Mr./Dr. Campaigne's own recollections of that time, if not  of that particular event, are posted here as a downloadable .pdf.

To  sum up: As a newly minted (1938) Ph.D. and mathematics faculty member at the University of Minnesota, Campaigne liked to  play around  with crytoanalysis systems in his spare time. He offered up one of his designs to the Army and they told him all of their crypto work was co-ordinated with the Navy, and he should go through them.

When war broke out in Europe,  he was offered a commission in the US Navy.  Toward war's end he was at  Bletchley Park working with the Brits on TUNNY, a machine intended to help break the German High Command's FISH code.  His particular area of interest was in learning how to replicate the FISH technology and he was sent on one of the very first Technical Information Commitee (TICOM) missions to collect classified crypto information before it fell into the hands of the Russians.

ABOUT TICOM
 Colonel George A. Bicher, the director of the U.S. Signal Intelligence Division in Europe, conceived of TICOM in the summer of 1944. The organization was so secret that even today, more than half a century later, all details concerning its operations and activities remain classified higher than Top Secret by both the American and British governments. In 1992, the director of the National Security Agency extended the secrecy order until the year 2012, making TICOM probably the last great secret of the Second World War.

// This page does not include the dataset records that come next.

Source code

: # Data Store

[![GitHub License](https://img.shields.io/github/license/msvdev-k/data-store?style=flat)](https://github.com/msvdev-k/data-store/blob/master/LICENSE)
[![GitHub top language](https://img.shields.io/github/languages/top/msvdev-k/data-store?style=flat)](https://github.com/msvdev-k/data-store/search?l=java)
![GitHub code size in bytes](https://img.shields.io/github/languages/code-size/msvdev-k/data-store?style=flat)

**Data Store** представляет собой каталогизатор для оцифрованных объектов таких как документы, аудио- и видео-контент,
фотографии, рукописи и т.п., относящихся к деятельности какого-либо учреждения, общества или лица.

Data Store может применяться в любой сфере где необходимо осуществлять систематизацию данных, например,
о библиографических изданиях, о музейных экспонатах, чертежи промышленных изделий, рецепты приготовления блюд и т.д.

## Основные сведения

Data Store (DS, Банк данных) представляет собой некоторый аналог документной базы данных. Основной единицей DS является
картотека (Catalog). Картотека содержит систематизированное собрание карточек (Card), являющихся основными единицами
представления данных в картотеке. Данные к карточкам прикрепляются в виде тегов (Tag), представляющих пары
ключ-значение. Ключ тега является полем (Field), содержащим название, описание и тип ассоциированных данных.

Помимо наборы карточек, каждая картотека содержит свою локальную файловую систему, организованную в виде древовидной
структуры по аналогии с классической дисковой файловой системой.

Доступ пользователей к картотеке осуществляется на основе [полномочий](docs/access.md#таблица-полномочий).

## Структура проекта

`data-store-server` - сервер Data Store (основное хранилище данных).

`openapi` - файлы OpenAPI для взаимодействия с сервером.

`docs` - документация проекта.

Campaigne was in Paris on May 2nd, and  on  his assignment the next day which was  the day the war ended. He says:

A. Now there some other teams in northern Germany and I never did find out what all they got, but they did get things.
Q. Was it a combined British/American team?
A. Yes. Yes. Joint combined, my team when we went over the second time I had a British solider, an Intelligence Corps officer, and I had a British Navy officer and six or eight enlisted men ot various types.
This narrative seems to place his first trip at War's end, at the opposite end of Germany from Townsend's concurrent northern expedition. However, Mr. Twigsnapper has also been known to give out [wrong] information just to point someone in a desired direction.

Is it possible that , not understanding the joint command nature of the TICOM situation until his second assignment, Campaigne simply heard about Twigsnapper's presence  and had him removed via transmittal of a radio order from London?

But why? Linda's hypothesis is that he somehow knew in advance that the meeting ahead was compromised (from Bletchley's big ears? ) and ordered Twigsnapper away before he could fulfill his mission directive of killing Townsend rather than allowing him to fall into enemy arms.

head hurts now.
moving on...

Anyway Campaigne retired as a reserve Captain with the Naval Security Command, but spent the bulk of his professional career in the crypto end of signals intelligence, working on progressive and  sophisticated computer systems from  ATLAS forward.

Although he missed out on  LIL ABNER, "the brute'. Campaigne says that the  program was conducted in parallel with ATLAS development by a (censored) organizational counterpart. He would have been referring to the design bifurcation of the first computers commissioned for the newly born twin INTS: COM and SIG.

LIL still seems to be a well-hidden topic; however, I seem to recall that someone claimed that it was created for ECM/ECW (electronic countermeasures and warfare) purposes. This makes complete sense as these elements are at the the heart and soul of the SIGINT functions, and this particular section of the good Dr. Campaigne's story is  more heavily redacted than the rest of his tale.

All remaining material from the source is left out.